SEQUIM — A handful of teens worked busily at tables inside the Carroll C. Kendall Boys & Girls Club in Sequim, placing food items into opened white paper bags on a recent Tuesday morning.

The selection was nutritious and substantial. Italian sub sandwiches. Snack-sized bags of snap peas. Fruit cups.

Milk cartons, regular and chocolate, were lined up on the tables like soldiers waiting to be deployed. They would be placed into coolers and then carried to the vehicles of volunteer drivers.

From there, they would be distributed to children at Carrie Blake Community Park, Greywolf Elementary School and the Elk Creek, Mountain View Court and SeaBreeze apartment complexes.

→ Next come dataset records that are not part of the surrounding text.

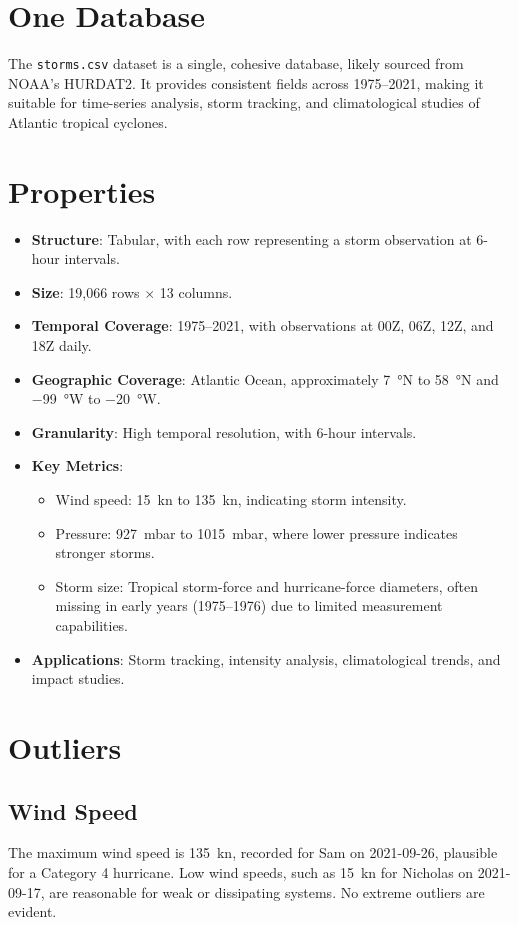\section{One Database}
The \texttt{storms.csv} dataset is a single, cohesive database, likely sourced from NOAA’s HURDAT2. It provides consistent fields across 1975--2021, making it suitable for time-series analysis, storm tracking, and climatological studies of Atlantic tropical cyclones.

\section{Properties}
\begin{itemize}
	\item \textbf{Structure}: Tabular, with each row representing a storm observation at 6-hour intervals.
	\item \textbf{Size}: 19,066 rows $\times$ 13 columns.
	\item \textbf{Temporal Coverage}: 1975--2021, with observations at 00Z, 06Z, 12Z, and 18Z daily.
	\item \textbf{Geographic Coverage}: Atlantic Ocean, approximately \SI{7}{\degree}N to \SI{58}{\degree}N and \SI{-99}{\degree}W to \SI{-20}{\degree}W.
	\item \textbf{Granularity}: High temporal resolution, with 6-hour intervals.
	\item \textbf{Key Metrics}:
	\begin{itemize}
		\item Wind speed: \SI{15}{\knot} to \SI{135}{\knot}, indicating storm intensity.
		\item Pressure: \SI{927}{\milli\bar} to \SI{1015}{\milli\bar}, where lower pressure indicates stronger storms.
		\item Storm size: Tropical storm-force and hurricane-force diameters, often missing in early years (1975--1976) due to limited measurement capabilities.
	\end{itemize}
	\item \textbf{Applications}: Storm tracking, intensity analysis, climatological trends, and impact studies.
\end{itemize}

\section{Outliers}
\subsection{Wind Speed}
The maximum wind speed is \SI{135}{\knot}, recorded for Sam on 2021-09-26, plausible for a Category 4 hurricane. Low wind speeds, such as \SI{15}{\knot} for Nicholas on 2021-09-17, are reasonable for weak or dissipating systems. No extreme outliers are evident.

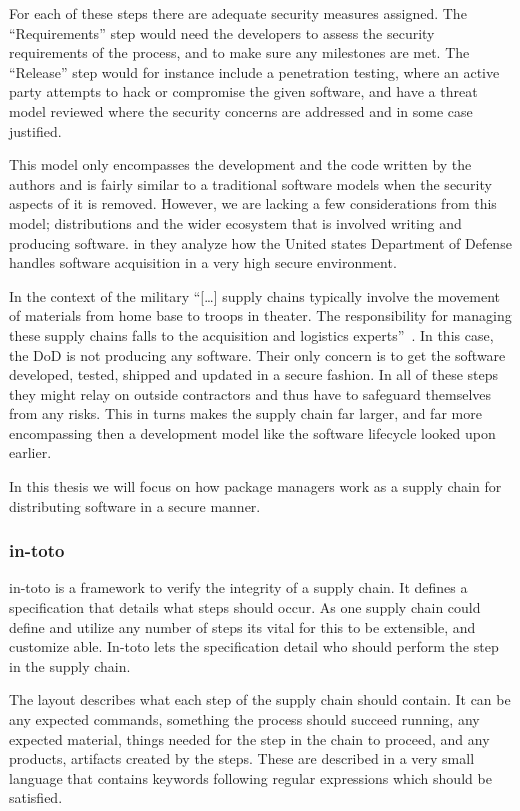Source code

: \documentclass[../Main/thesis.tex]{subfiles}
\begin{document}
For each of these steps there are adequate security measures assigned. The
``Requirements'' step would need the developers to assess the security
requirements of the process, and to make sure any milestones are met. The
``Release'' step would for instance include a penetration testing, where an
active party attempts to hack or compromise the given software, and have a
threat model reviewed where the security concerns are addressed and in some case
justified.

This model only encompasses the development and the code written by the authors
and is fairly similar to a traditional software models when the security aspects
of it is removed. However, we are lacking a few considerations from this model;
distributions and the wider ecosystem that is involved writing and producing
software. \citeauthor{rj-ellison-2010} in  they
analyze how the United states Department of Defense handles software acquisition
in a very high secure environment. 


In the context of the military ``[\dots] supply chains typically
involve the movement of materials from home base to troops in theater. The
responsibility for managing these supply chains falls to the acquisition and
logistics experts''~\cite{rj-ellison-2010}. In this case, the DoD is not
producing any software. Their only concern is to get the software developed,
tested, shipped and updated in a secure fashion. In all of these steps they
might relay on outside contractors and thus have to safeguard themselves from
any risks. This in turns makes the supply chain far larger, and far more
encompassing then a development model like the software lifecycle looked upon
earlier.

In this thesis we will focus on how package managers work as a supply chain for
distributing software in a secure manner.


\subsubsection*{in-toto}
in-toto is a framework to verify the integrity of a supply chain. It defines a
specification that details what steps should occur. As one supply chain could
define and utilize any number of steps its vital for this to be extensible, and
customize able. In-toto lets the specification detail who should perform the
step in the supply chain.

The layout describes what each step of the supply chain should contain. It can
be any expected commands, something the process should succeed running, any
expected material, things needed for the step in the chain to proceed, and any
products, artifacts created by the steps. These are described in a very small
language that contains keywords following regular expressions which should be
satisfied.
\end{document}

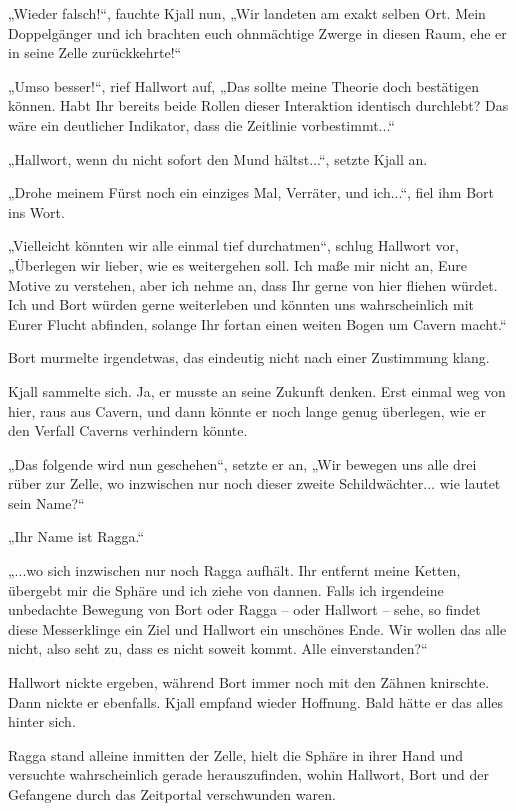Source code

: „Wieder falsch!“, fauchte Kjall nun, „Wir landeten am exakt selben Ort. Mein Doppelgänger und ich brachten euch ohnmächtige Zwerge in diesen Raum, ehe er in seine Zelle zurückkehrte!“

„Umso besser!“, rief Hallwort auf, „Das sollte meine Theorie doch bestätigen können. Habt Ihr bereits beide Rollen dieser Interaktion identisch durchlebt? Das wäre ein deutlicher Indikator, dass die Zeitlinie vorbestimmt...“

„Hallwort, wenn du nicht sofort den Mund hältst...“, setzte Kjall an.

„Drohe meinem Fürst noch ein einziges Mal, Verräter, und ich...“, fiel ihm Bort ins Wort.

„Vielleicht könnten wir alle einmal tief durchatmen“, schlug Hallwort vor, „Überlegen wir lieber, wie es weitergehen soll. Ich maße mir nicht an, Eure Motive zu verstehen, aber ich nehme an, dass Ihr gerne von hier fliehen würdet. Ich und Bort würden gerne weiterleben und könnten uns wahrscheinlich mit Eurer Flucht abfinden, solange Ihr fortan einen weiten Bogen um Cavern macht.“

Bort murmelte irgendetwas, das eindeutig nicht nach einer Zustimmung klang.

Kjall sammelte sich. Ja, er musste an seine Zukunft denken. Erst einmal weg von hier, raus aus Cavern, und dann könnte er noch lange genug überlegen, wie er den Verfall Caverns verhindern könnte.

„Das folgende wird nun geschehen“, setzte er an, „Wir bewegen uns alle drei rüber zur Zelle, wo inzwischen nur noch dieser zweite Schildwächter... wie lautet sein Name?“

„Ihr Name ist Ragga.“

„...wo sich inzwischen nur noch Ragga aufhält. Ihr entfernt meine Ketten, übergebt mir die Sphäre und ich ziehe von dannen. Falls ich irgendeine unbedachte Bewegung von Bort oder Ragga – oder Hallwort – sehe, so findet diese Messerklinge ein Ziel und Hallwort ein unschönes Ende. Wir wollen das alle nicht, also seht zu, dass es nicht soweit kommt. Alle einverstanden?“

Hallwort nickte ergeben, während Bort immer noch mit den Zähnen knirschte. Dann nickte er ebenfalls. Kjall empfand wieder Hoffnung. Bald hätte er das alles hinter sich.

Ragga stand alleine inmitten der Zelle, hielt die Sphäre in ihrer Hand und versuchte wahrscheinlich gerade herauszufinden, wohin Hallwort, Bort und der Gefangene durch das Zeitportal verschwunden waren.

Some of the lunches were distributed there at the Boys & Girls Club.

As that day’s lunch items were being placed into bags, Child Nutrition Director Kat Malcom was in the nearby commercial kitchen preparing the next day’s meal: chicken enchilada wraps. With so many lunches to distribute, preparation must be done the day before, Malcolm said.

At the Turner Unit Boys & Girls Club in Port Angeles, the same daily ritual took place this summer as part of the Summer Food Service Program. Distribution sites included Jefferson Elementary School, Dream Park at Erickson Playfield, Shane Park and Evergreen Family Village.

The Boys & Girls Clubs of the Olympic Peninsula is a sponsor of the program, providing nutritious meals to children when school is not in session.

Free meals that meet federal nutrition guidelines are provided to all children 18 and younger at approved sites in areas with significant concentrations of low-income children.

For the youngest employees of the Boys & Girls Club, filling the bags was just one of their duties this summer. They also helped distribute the lunches.

Although the program is overseen by adults, it serves as workforce training for teens.

Those who want a job must apply for the paid positions and go through an interview process. Once hired, they work 25-30 hours per week during their summer break.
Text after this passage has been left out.